Foto di Franz P. Sauerteig da Pixabay

 

L’Unione europea stanzia 5 milioni di € di aiuti umanitari a causa degli effetti dei recenti terremoti che si aggiungono ai 52 milioni già stanziati quest’anno per far fronte alle conseguenze umanitarie della crisi economica in Venezuela.

Il finanziamento di emergenza coprirà prevalentemente la fornitura di alloggi temporanei e assistenza sanitaria alle comunità maggiormente colpite dal sisma.

L’UE sta organizzando un ponte aereo umanitario per il trasporto di beni essenziali. Circa 50 tonnellate di beni e attrezzature e materiali partiranno da Copenaghen agli inizi di Luglio.

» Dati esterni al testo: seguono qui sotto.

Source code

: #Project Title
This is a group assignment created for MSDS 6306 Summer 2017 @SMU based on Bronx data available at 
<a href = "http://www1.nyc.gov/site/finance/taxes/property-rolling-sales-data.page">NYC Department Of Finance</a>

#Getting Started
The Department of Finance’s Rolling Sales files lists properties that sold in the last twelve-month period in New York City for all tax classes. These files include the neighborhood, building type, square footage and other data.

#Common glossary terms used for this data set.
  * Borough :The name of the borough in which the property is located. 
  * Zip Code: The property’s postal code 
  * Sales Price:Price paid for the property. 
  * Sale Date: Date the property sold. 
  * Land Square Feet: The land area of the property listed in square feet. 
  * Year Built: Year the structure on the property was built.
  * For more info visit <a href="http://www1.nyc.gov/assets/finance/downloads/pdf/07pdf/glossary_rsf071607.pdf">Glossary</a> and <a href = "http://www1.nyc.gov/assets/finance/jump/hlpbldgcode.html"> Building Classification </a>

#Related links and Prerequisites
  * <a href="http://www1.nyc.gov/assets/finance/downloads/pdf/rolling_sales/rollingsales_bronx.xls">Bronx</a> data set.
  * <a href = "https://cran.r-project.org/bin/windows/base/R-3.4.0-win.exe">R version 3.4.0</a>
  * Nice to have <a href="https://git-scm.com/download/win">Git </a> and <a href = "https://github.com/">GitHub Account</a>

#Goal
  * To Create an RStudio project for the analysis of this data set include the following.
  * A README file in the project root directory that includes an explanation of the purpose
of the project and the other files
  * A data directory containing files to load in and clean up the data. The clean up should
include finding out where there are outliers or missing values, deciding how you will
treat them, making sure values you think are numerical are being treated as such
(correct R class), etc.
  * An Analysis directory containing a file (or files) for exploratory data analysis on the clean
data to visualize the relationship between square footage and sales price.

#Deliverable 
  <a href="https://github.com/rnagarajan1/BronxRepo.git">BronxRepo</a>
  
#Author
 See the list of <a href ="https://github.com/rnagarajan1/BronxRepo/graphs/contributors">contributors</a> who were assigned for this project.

Una squadra composta da 11 esperti tecnici provenienti da Spagna, Austria, Italia, Lussemburgo, Belgio, Estonia e dal Centro di coordinamento della risposta alle emergenze (ERCC) della Commissione è arrivata in Venezuela per sostenere le operazioni a terra, cui si aggiunge un ulteriore gruppo di esperti messo a disposizione dall’Italia. Finora sono quindi 14 i paesi europei che hanno contribuito alle operazioni di soccorso con squadre di ricerca, équipe mediche, supporto alle telecomunicazioni o competenze tecniche.

È stato, inoltre, attivato Copernicus, il sistema europeo di osservazione e monitoraggio della Terra, in modalità mappatura di emergenza con lo scopo di raccogliere immagini in alta risoluzione delle colpite, fornendo dati in grado di generare mappe operative a sostegno delle attività di soccorso, delle autorità locali e delle organizzazioni umanitarie impegnate nel paese.

Copernicus ha già prodotto 25 mappe e 13 immagini relative a 13 diverse aree di interesse.

Gli aiuti umanitari si inseriscono nel quadro del costante impegno dell’UE nel coordinare la risposta all’emergenza attraverso il meccanismo di protezione civile dell’Unione europea.

La Commissaria per la Preparazione e la gestione delle crisi, Hadja Lahbib, ha dichiarato: “L’UE continua a essere al fianco del popolo venezuelano e lo dimostra impiegando tutti gli strumenti di cui dispone. Questi ulteriori finanziamenti e le forniture inviate offriranno un sostegno indispensabile alle famiglie che hanno perso la casa, ai pazienti che necessitano di assistenza medica e ai bambini le cui scuole sono state danneggiate. Gli Stati membri dell’UE continuano a dare prova di una straordinaria solidarietà: sono già 14 i paesi dell’UE che contribuiscono a questa operazione di soccorso, mentre l’Unione europea coordina e trasporta gli aiuti, in un autentico spirito di Team Europe.”